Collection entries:

------------------------------------------------

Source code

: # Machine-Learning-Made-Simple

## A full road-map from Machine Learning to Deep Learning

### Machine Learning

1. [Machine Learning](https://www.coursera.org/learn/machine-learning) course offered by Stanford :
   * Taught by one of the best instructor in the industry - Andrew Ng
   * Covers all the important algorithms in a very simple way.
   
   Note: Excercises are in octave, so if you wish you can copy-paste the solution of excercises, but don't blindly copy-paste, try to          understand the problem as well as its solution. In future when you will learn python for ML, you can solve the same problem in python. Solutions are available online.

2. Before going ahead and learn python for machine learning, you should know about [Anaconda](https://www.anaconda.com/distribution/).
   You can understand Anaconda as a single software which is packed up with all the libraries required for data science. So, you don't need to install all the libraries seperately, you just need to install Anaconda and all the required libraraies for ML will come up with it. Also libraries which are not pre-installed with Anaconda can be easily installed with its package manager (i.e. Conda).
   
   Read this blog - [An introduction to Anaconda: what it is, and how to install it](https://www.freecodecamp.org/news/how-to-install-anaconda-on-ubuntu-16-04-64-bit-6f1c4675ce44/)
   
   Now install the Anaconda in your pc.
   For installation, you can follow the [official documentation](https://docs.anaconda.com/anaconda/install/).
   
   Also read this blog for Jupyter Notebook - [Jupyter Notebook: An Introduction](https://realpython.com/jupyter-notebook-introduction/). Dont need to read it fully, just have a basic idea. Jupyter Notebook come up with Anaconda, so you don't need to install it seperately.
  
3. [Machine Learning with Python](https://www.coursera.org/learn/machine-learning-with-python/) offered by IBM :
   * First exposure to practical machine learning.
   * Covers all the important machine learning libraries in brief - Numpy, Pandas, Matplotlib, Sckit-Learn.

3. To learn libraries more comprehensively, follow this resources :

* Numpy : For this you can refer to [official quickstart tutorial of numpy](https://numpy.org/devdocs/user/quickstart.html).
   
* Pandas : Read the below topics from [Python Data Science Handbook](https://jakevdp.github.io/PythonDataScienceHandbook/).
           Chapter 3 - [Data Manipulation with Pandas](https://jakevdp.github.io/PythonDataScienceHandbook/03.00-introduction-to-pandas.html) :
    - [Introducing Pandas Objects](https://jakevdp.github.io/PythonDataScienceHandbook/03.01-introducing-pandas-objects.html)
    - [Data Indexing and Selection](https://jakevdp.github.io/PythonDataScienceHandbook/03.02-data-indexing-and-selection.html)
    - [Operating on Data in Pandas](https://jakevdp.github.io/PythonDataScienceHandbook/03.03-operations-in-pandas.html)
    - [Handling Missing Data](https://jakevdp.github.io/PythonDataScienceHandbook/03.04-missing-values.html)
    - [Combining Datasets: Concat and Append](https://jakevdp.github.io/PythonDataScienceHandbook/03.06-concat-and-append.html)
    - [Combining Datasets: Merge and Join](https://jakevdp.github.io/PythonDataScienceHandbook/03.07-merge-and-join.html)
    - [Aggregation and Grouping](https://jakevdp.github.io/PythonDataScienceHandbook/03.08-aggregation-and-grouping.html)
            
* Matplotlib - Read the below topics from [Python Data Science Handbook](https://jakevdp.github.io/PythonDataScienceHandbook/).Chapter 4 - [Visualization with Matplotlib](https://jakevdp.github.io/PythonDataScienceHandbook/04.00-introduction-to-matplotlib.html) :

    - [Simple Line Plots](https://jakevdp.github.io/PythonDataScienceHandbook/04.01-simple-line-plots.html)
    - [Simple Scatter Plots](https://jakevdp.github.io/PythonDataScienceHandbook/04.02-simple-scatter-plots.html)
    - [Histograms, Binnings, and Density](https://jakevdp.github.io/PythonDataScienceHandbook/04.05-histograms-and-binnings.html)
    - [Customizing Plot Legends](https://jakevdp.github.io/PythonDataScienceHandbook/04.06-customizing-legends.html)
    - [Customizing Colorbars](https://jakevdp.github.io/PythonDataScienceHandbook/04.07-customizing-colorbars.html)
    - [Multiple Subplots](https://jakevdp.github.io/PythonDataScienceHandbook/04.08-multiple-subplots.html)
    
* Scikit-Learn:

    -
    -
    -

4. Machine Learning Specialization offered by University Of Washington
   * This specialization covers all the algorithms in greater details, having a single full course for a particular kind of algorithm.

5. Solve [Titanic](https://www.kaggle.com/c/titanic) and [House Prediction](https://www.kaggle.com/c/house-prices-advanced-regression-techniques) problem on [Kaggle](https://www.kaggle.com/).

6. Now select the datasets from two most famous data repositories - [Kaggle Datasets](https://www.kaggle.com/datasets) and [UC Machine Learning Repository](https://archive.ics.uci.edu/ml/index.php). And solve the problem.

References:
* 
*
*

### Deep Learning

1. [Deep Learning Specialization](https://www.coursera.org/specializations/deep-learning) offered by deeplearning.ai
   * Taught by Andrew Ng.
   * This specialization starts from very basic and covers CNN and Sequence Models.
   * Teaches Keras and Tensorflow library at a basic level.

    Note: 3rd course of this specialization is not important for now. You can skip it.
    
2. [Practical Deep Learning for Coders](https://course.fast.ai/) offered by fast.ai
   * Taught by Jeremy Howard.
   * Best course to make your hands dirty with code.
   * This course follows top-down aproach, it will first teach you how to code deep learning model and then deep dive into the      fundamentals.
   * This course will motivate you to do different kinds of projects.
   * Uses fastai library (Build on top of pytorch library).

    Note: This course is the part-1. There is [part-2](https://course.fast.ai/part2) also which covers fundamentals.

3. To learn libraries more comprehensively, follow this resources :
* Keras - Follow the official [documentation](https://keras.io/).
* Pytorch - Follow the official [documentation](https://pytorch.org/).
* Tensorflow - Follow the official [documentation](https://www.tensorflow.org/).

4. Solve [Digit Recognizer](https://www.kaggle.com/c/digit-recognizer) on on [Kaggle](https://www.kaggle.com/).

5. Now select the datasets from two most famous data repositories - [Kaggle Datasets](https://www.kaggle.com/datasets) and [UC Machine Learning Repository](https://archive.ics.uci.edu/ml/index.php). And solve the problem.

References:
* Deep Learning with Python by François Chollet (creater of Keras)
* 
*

------------------------------------------------

Brief:
Retype each line of the data exactly as it reads.

Your solution:
Source code

: # Machine-Learning-Made-Simple

## A full road-map from Machine Learning to Deep Learning

### Machine Learning

1. [Machine Learning](https://www.coursera.org/learn/machine-learning) course offered by Stanford :
   * Taught by one of the best instructor in the industry - Andrew Ng
   * Covers all the important algorithms in a very simple way.
   
   Note: Excercises are in octave, so if you wish you can copy-paste the solution of excercises, but don't blindly copy-paste, try to          understand the problem as well as its solution. In future when you will learn python for ML, you can solve the same problem in python. Solutions are available online.

2. Before going ahead and learn python for machine learning, you should know about [Anaconda](https://www.anaconda.com/distribution/).
   You can understand Anaconda as a single software which is packed up with all the libraries required for data science. So, you don't need to install all the libraries seperately, you just need to install Anaconda and all the required libraraies for ML will come up with it. Also libraries which are not pre-installed with Anaconda can be easily installed with its package manager (i.e. Conda).
   
   Read this blog - [An introduction to Anaconda: what it is, and how to install it](https://www.freecodecamp.org/news/how-to-install-anaconda-on-ubuntu-16-04-64-bit-6f1c4675ce44/)
   
   Now install the Anaconda in your pc.
   For installation, you can follow the [official documentation](https://docs.anaconda.com/anaconda/install/).
   
   Also read this blog for Jupyter Notebook - [Jupyter Notebook: An Introduction](https://realpython.com/jupyter-notebook-introduction/). Dont need to read it fully, just have a basic idea. Jupyter Notebook come up with Anaconda, so you don't need to install it seperately.
  
3. [Machine Learning with Python](https://www.coursera.org/learn/machine-learning-with-python/) offered by IBM :
   * First exposure to practical machine learning.
   * Covers all the important machine learning libraries in brief - Numpy, Pandas, Matplotlib, Sckit-Learn.

3. To learn libraries more comprehensively, follow this resources :

* Numpy : For this you can refer to [official quickstart tutorial of numpy](https://numpy.org/devdocs/user/quickstart.html).
   
* Pandas : Read the below topics from [Python Data Science Handbook](https://jakevdp.github.io/PythonDataScienceHandbook/).
           Chapter 3 - [Data Manipulation with Pandas](https://jakevdp.github.io/PythonDataScienceHandbook/03.00-introduction-to-pandas.html) :
    - [Introducing Pandas Objects](https://jakevdp.github.io/PythonDataScienceHandbook/03.01-introducing-pandas-objects.html)
    - [Data Indexing and Selection](https://jakevdp.github.io/PythonDataScienceHandbook/03.02-data-indexing-and-selection.html)
    - [Operating on Data in Pandas](https://jakevdp.github.io/PythonDataScienceHandbook/03.03-operations-in-pandas.html)
    - [Handling Missing Data](https://jakevdp.github.io/PythonDataScienceHandbook/03.04-missing-values.html)
    - [Combining Datasets: Concat and Append](https://jakevdp.github.io/PythonDataScienceHandbook/03.06-concat-and-append.html)
    - [Combining Datasets: Merge and Join](https://jakevdp.github.io/PythonDataScienceHandbook/03.07-merge-and-join.html)
    - [Aggregation and Grouping](https://jakevdp.github.io/PythonDataScienceHandbook/03.08-aggregation-and-grouping.html)
            
* Matplotlib - Read the below topics from [Python Data Science Handbook](https://jakevdp.github.io/PythonDataScienceHandbook/).Chapter 4 - [Visualization with Matplotlib](https://jakevdp.github.io/PythonDataScienceHandbook/04.00-introduction-to-matplotlib.html) :

    - [Simple Line Plots](https://jakevdp.github.io/PythonDataScienceHandbook/04.01-simple-line-plots.html)
    - [Simple Scatter Plots](https://jakevdp.github.io/PythonDataScienceHandbook/04.02-simple-scatter-plots.html)
    - [Histograms, Binnings, and Density](https://jakevdp.github.io/PythonDataScienceHandbook/04.05-histograms-and-binnings.html)
    - [Customizing Plot Legends](https://jakevdp.github.io/PythonDataScienceHandbook/04.06-customizing-legends.html)
    - [Customizing Colorbars](https://jakevdp.github.io/PythonDataScienceHandbook/04.07-customizing-colorbars.html)
    - [Multiple Subplots](https://jakevdp.github.io/PythonDataScienceHandbook/04.08-multiple-subplots.html)
    
* Scikit-Learn:

    -
    -
    -

4. Machine Learning Specialization offered by University Of Washington
   * This specialization covers all the algorithms in greater details, having a single full course for a particular kind of algorithm.

5. Solve [Titanic](https://www.kaggle.com/c/titanic) and [House Prediction](https://www.kaggle.com/c/house-prices-advanced-regression-techniques) problem on [Kaggle](https://www.kaggle.com/).

6. Now select the datasets from two most famous data repositories - [Kaggle Datasets](https://www.kaggle.com/datasets) and [UC Machine Learning Repository](https://archive.ics.uci.edu/ml/index.php). And solve the problem.

References:
* 
*
*

### Deep Learning

1. [Deep Learning Specialization](https://www.coursera.org/specializations/deep-learning) offered by deeplearning.ai
   * Taught by Andrew Ng.
   * This specialization starts from very basic and covers CNN and Sequence Models.
   * Teaches Keras and Tensorflow library at a basic level.

    Note: 3rd course of this specialization is not important for now. You can skip it.
    
2. [Practical Deep Learning for Coders](https://course.fast.ai/) offered by fast.ai
   * Taught by Jeremy Howard.
   * Best course to make your hands dirty with code.
   * This course follows top-down aproach, it will first teach you how to code deep learning model and then deep dive into the      fundamentals.
   * This course will motivate you to do different kinds of projects.
   * Uses fastai library (Build on top of pytorch library).

    Note: This course is the part-1. There is [part-2](https://course.fast.ai/part2) also which covers fundamentals.

3. To learn libraries more comprehensively, follow this resources :
* Keras - Follow the official [documentation](https://keras.io/).
* Pytorch - Follow the official [documentation](https://pytorch.org/).
* Tensorflow - Follow the official [documentation](https://www.tensorflow.org/).

4. Solve [Digit Recognizer](https://www.kaggle.com/c/digit-recognizer) on on [Kaggle](https://www.kaggle.com/).

5. Now select the datasets from two most famous data repositories - [Kaggle Datasets](https://www.kaggle.com/datasets) and [UC Machine Learning Repository](https://archive.ics.uci.edu/ml/index.php). And solve the problem.

References:
* Deep Learning with Python by François Chollet (creater of Keras)
* 
*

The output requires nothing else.